It comes as economic ministers announced plans for meetings in October to address problems in the country’s tourism sector and to give impetus to the economy as it moves into the last quarter and the government seeks to achieve a 3% growth rate for the year overall.

The Governor of The Bank of Thailand, Veerathai Santiprabhob, said on Monday that the bank foresaw growth in the third quarter should come in higher than that of the second quarter which saw Thailand’s growth rate tank to 2.3%.

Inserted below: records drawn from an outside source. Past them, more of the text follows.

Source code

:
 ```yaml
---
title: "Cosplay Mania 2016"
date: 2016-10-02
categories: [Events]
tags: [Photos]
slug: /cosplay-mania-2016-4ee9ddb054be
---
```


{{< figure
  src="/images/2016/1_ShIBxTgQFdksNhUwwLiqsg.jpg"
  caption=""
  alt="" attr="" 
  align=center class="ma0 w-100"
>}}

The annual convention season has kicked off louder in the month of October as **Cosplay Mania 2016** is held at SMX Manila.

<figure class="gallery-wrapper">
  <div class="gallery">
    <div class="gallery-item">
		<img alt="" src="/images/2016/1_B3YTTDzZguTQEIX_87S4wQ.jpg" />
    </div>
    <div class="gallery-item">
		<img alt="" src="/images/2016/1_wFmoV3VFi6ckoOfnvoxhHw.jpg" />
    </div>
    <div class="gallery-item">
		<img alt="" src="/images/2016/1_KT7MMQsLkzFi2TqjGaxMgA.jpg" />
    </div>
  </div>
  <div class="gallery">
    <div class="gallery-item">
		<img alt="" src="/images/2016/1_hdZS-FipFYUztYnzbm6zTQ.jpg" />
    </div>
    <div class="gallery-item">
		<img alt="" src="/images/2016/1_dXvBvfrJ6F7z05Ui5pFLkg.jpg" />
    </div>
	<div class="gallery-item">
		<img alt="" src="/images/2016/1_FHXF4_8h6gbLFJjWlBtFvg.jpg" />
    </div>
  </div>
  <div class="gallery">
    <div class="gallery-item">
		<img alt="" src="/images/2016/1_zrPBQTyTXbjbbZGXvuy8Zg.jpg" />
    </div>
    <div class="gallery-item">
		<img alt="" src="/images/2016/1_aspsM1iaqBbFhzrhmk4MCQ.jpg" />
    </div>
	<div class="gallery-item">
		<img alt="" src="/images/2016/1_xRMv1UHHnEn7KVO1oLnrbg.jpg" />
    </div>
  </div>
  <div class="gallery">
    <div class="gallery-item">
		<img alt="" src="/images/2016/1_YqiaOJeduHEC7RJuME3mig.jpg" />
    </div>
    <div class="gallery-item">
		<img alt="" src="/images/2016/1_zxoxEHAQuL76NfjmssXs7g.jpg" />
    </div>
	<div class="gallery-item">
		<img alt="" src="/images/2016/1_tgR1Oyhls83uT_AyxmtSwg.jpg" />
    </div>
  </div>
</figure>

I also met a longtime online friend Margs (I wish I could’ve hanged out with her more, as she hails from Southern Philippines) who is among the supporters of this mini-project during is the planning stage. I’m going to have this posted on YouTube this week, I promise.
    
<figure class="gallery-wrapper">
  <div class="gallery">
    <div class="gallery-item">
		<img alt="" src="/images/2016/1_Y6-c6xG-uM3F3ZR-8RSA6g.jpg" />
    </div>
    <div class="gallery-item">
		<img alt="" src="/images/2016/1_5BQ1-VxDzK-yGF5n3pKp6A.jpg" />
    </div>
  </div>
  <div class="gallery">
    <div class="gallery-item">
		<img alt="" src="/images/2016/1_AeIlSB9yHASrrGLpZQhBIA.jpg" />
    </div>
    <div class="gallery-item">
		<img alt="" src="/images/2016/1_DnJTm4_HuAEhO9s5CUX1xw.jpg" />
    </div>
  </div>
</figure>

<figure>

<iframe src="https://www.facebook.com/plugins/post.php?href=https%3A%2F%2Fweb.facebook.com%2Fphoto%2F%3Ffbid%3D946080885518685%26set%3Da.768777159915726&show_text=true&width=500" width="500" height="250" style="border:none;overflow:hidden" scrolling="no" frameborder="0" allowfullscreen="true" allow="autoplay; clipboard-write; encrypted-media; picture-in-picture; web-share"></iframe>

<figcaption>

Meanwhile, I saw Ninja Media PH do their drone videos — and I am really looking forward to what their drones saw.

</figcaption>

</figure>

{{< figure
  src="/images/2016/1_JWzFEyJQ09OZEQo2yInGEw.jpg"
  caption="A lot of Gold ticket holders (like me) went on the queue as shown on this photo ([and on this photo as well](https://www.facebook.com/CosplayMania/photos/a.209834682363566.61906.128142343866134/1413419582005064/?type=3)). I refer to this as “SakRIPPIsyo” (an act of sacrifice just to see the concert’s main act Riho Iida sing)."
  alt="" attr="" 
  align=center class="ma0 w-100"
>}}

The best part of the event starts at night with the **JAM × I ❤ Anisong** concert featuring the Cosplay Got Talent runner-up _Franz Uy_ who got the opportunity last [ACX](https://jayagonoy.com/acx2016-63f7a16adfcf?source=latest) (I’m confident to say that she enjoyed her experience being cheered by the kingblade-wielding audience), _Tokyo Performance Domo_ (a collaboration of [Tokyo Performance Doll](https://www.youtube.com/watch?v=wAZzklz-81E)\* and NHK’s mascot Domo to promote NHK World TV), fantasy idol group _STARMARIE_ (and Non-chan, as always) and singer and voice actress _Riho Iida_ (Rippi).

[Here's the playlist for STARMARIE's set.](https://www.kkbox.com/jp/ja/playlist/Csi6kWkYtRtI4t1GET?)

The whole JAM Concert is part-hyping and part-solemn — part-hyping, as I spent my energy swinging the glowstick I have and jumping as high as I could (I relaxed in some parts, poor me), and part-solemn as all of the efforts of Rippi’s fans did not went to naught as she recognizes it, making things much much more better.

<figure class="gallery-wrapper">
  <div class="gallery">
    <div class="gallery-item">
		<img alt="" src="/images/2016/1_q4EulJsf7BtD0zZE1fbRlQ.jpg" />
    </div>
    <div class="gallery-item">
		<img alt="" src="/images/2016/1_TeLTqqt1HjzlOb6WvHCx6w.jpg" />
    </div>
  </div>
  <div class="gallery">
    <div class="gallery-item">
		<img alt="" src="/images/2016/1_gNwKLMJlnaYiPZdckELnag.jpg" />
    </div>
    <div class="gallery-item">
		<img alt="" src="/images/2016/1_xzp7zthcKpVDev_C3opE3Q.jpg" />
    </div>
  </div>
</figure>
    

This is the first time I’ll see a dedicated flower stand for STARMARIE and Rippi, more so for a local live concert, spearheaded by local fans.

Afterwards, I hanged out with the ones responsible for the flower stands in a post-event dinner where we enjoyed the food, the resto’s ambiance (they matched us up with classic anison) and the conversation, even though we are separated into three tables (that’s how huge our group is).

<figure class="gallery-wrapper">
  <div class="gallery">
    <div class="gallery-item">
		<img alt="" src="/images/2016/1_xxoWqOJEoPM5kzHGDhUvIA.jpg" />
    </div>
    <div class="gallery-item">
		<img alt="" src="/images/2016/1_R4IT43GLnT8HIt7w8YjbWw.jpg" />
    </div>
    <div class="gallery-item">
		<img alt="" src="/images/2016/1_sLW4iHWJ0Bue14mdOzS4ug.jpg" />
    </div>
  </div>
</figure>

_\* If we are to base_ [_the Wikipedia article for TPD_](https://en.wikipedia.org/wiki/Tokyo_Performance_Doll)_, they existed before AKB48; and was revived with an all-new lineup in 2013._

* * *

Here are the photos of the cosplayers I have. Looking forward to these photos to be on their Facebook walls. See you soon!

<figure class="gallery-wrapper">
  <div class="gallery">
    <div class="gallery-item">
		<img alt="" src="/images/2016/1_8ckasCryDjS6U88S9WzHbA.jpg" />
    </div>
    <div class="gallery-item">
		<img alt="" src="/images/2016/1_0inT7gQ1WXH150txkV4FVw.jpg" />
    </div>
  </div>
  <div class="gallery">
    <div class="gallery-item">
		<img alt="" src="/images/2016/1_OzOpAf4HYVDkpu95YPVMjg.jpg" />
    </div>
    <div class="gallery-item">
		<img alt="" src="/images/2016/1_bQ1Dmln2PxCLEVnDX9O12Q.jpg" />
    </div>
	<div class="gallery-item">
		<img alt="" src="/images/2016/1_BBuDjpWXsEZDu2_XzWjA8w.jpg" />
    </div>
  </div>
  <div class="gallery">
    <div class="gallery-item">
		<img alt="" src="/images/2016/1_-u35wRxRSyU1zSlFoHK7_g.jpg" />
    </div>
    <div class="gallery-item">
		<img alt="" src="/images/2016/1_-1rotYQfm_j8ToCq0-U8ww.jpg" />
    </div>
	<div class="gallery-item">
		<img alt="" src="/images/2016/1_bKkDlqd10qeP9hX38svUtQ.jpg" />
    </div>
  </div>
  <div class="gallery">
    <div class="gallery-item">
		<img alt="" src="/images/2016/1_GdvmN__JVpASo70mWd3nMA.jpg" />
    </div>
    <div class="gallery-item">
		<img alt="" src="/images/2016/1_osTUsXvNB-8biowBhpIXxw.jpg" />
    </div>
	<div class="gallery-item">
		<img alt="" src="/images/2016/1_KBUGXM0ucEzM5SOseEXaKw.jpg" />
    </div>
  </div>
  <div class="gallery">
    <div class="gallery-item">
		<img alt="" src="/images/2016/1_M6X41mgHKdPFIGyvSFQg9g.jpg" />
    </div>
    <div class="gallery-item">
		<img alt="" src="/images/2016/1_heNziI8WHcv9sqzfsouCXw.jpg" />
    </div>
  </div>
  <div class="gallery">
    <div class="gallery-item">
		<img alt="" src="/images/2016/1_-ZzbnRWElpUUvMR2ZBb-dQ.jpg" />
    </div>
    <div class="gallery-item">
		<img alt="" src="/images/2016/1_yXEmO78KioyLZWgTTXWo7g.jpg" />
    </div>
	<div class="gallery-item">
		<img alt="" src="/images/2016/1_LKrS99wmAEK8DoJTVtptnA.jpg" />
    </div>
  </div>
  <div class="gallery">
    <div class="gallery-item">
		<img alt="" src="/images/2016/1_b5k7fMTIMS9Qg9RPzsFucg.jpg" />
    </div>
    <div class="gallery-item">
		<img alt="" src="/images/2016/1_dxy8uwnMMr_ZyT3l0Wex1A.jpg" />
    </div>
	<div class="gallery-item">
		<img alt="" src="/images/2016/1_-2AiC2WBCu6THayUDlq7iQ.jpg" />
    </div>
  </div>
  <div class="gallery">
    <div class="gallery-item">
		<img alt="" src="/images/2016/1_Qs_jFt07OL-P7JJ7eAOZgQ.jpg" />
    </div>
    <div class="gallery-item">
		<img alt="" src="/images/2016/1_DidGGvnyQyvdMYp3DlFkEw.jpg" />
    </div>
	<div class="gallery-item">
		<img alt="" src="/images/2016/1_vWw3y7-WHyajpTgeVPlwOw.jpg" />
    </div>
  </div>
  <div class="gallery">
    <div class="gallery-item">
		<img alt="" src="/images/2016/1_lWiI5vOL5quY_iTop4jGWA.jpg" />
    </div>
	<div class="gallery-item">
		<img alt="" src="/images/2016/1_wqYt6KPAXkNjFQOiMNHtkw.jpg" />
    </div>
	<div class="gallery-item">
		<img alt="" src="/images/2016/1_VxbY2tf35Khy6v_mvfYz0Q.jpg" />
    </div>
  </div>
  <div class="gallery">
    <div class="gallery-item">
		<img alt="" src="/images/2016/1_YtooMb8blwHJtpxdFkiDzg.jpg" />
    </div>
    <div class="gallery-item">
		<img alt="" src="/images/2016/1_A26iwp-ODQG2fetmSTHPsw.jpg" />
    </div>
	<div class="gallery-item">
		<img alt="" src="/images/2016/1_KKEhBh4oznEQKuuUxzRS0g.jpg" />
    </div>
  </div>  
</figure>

Figures for August showed a widening trade surplus

His comments came as the bank revealed its figures on imports and exports which saw August exports down by 2.1% but a widening trade surplus of $3.58 billion due to a bigger fall off in imports. Private consumption was up marginally for the month by 0.3% but the corresponding figure for investment was down by 2.2%.

Bank of Thailand left rates unchanged last week

Last week, the bank left key interest rates unchanged at 1.5% at its monthly meeting after its surprise decision to cut the rate in August. However, the Bank of Thailand boss suggested that the central bank may yet act if the economic situation continues to deteriorate. 

For now, however, he insisted that the Thai economy was not yet facing a crisis situation. ‘The economy is not in a crisis yet,’ he told reporters.

The Bank of Thailand is independent of the Thai government and charged with maintaining the country’s economic stability and financial sector. Mr Veerathai did describe the Thai economy this year as performing below potential.

Thailand has been hit surprisingly hard by an export downturn sparked by the trade war

The country has been hit hard by a dive in exports caused by a rising Thai baht and the upheaval caused to established supply chain networks by the brutal and still escalating US-China trade war.

US President Donald Trump was reported on Friday to be strongly considering taking executive action aiming to delist Chinese firms such as Ali Baba from the US stock exchange despite questions raised by legal experts suggesting that such a move may be a step too far even for the all-powerful US presidency.

Chinese foreign minister warns of world recession

Nevertheless, the value of shares dropped on Wall Street on Friday and in particular in Chinese related stocks. Last week at the UN, the Chinese Foreign Minister Wang Yi warned about the lessons of history and the devastating impact of the US president’s actions on the global economy and in particular on supply chains. ‘They may even plunge the world into recession,’ he said.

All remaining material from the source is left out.